YOUR TASK:
Every line below containing the word "also" should be found and copied.

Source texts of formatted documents
—————
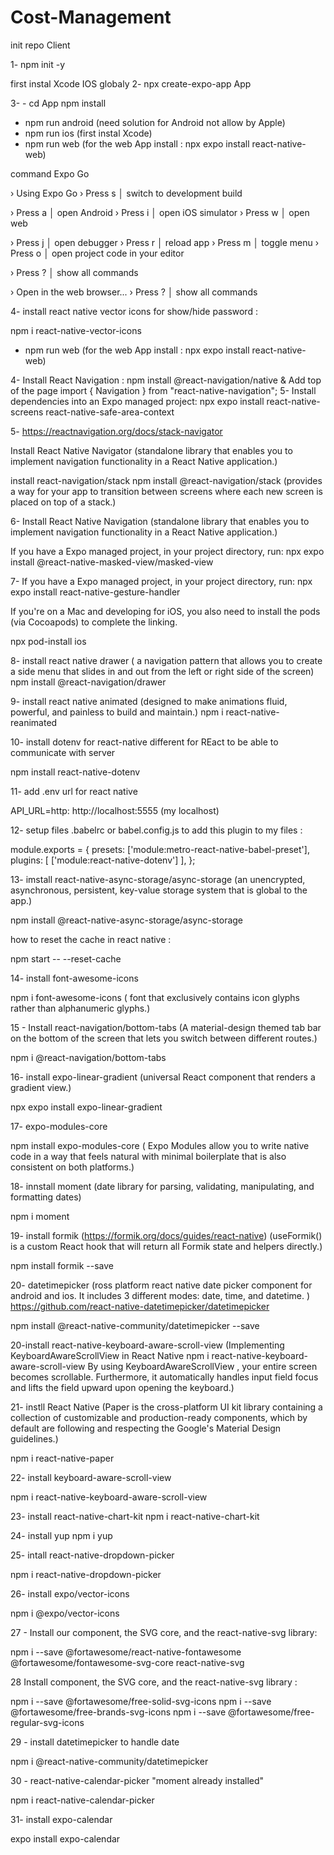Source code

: # Cost-Management


 init repo Client

1- npm init -y

first instal Xcode IOS globaly
2- npx create-expo-app App 



3- - cd App
npm install 



- npm run android (need solution for Android not allow by Apple)
- npm run ios (first instal Xcode)
- npm run web (for the web App install : 
 npx expo install react-native-web)

 command Expo Go

 › Using Expo Go
› Press s │ switch to development build

› Press a │ open Android
› Press i │ open iOS simulator
› Press w │ open web

› Press j │ open debugger
› Press r │ reload app
› Press m │ toggle menu
› Press o │ open project code in your editor

› Press ? │ show all commands

› Open in the web browser...
› Press ? │ show all commands

4- install react native vector icons for show/hide password :

npm i react-native-vector-icons

- npm run web (for the web App install :  npx expo install react-native-web)

4- Install React Navigation :
npm install @react-navigation/native
& Add top of the page
import { Navigation } from "react-native-navigation";
5- Install dependencies into an Expo managed project:
npx expo install react-native-screens react-native-safe-area-context

5- https://reactnavigation.org/docs/stack-navigator

Install React Native Navigator (standalone library that enables you to implement navigation functionality in a React Native application.)



install react-navigation/stack
npm install @react-navigation/stack (provides a way for your app to transition between screens where each new screen is placed on top of a stack.)

6- Install React Native Navigation (standalone library that enables you to implement navigation functionality in a React Native application.)

If you have a Expo managed project, in your project directory, run:
npx expo install @react-native-masked-view/masked-view

7- If you have a Expo managed project, in your project directory, run:
npx expo install react-native-gesture-handler

If you're on a Mac and developing for iOS, you also need to install the pods (via Cocoapods) to complete the linking.

npx pod-install ios

8- install react native drawer ( a navigation pattern that allows you to create a side menu that slides in and out from the left or right side of the screen)
npm install @react-navigation/drawer


9- install react native animated (designed to make animations fluid, powerful, and painless to build and maintain.)
npm i react-native-reanimated

10- install dotenv for react-native different for REact to be able to communicate with server

npm install react-native-dotenv

11- add .env url for react native 

API_URL=http: http://localhost:5555 (my localhost)

12- setup files .babelrc or babel.config.js to add this plugin to my files :

module.exports = {
  presets: ['module:metro-react-native-babel-preset'],
  plugins: [
    ['module:react-native-dotenv']
  ],
};

13- imstall react-native-async-storage/async-storage (an unencrypted, asynchronous, persistent, key-value storage system that is global to the app.)

npm install @react-native-async-storage/async-storage

how to reset the cache in react native :

npm start -- --reset-cache

14- install font-awesome-icons

npm i font-awesome-icons ( font that exclusively contains icon glyphs rather than alphanumeric glyphs.)

15 - Install react-navigation/bottom-tabs (A material-design themed tab bar on the bottom of the screen that lets you switch between different routes.)

npm i @react-navigation/bottom-tabs

16-  install expo-linear-gradient (universal React component that renders a gradient view.)

npx expo install expo-linear-gradient

17-  expo-modules-core

 npm install expo-modules-core (
Expo Modules allow you to write native code in a way that feels natural with minimal boilerplate that is also consistent on both platforms.)

 18- innstall moment (date library for parsing, validating, manipulating, and formatting dates)

npm i moment

 19- install formik (https://formik.org/docs/guides/react-native)
(useFormik() is a custom React hook that will return all Formik state and helpers directly.)

npm install formik --save

20- datetimepicker (ross platform react native date picker component for android and ios. It includes 3 different modes: date, time, and datetime. )
https://github.com/react-native-datetimepicker/datetimepicker

npm install @react-native-community/datetimepicker --save

20-install react-native-keyboard-aware-scroll-view (Implementing KeyboardAwareScrollView in React Native
npm i react-native-keyboard-aware-scroll-view
By using KeyboardAwareScrollView , your entire screen becomes scrollable. Furthermore, it automatically handles input field focus and lifts the field upward upon opening the keyboard.)

21- instll React Native (Paper is the cross-platform UI kit library containing a collection of customizable and production-ready components, which by default are following and respecting the Google's Material Design guidelines.)

npm i react-native-paper

22- install keyboard-aware-scroll-view

npm i react-native-keyboard-aware-scroll-view

23- install react-native-chart-kit
 npm i react-native-chart-kit

24- install yup
npm i yup

25- intall react-native-dropdown-picker

npm i react-native-dropdown-picker

26- install expo/vector-icons

npm i @expo/vector-icons

27 - Install our component, the SVG core, and the react-native-svg library:

npm i --save @fortawesome/react-native-fontawesome @fortawesome/fontawesome-svg-core react-native-svg

28 Install component, the SVG core, and the react-native-svg library :

npm i --save @fortawesome/free-solid-svg-icons
npm i --save @fortawesome/free-brands-svg-icons
npm i --save @fortawesome/free-regular-svg-icons


29 - install datetimepicker to handle date 

npm i @react-native-community/datetimepicker

30 - react-native-calendar-picker "moment already installed"

npm i react-native-calendar-picker

31-  install expo-calendar

expo install expo-calendar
—————
SOLUTION TO THIS EXERCISE:
If you're on a Mac and developing for iOS, you also need to install the pods (via Cocoapods) to complete the linking.
Expo Modules allow you to write native code in a way that feels natural with minimal boilerplate that is also consistent on both platforms.)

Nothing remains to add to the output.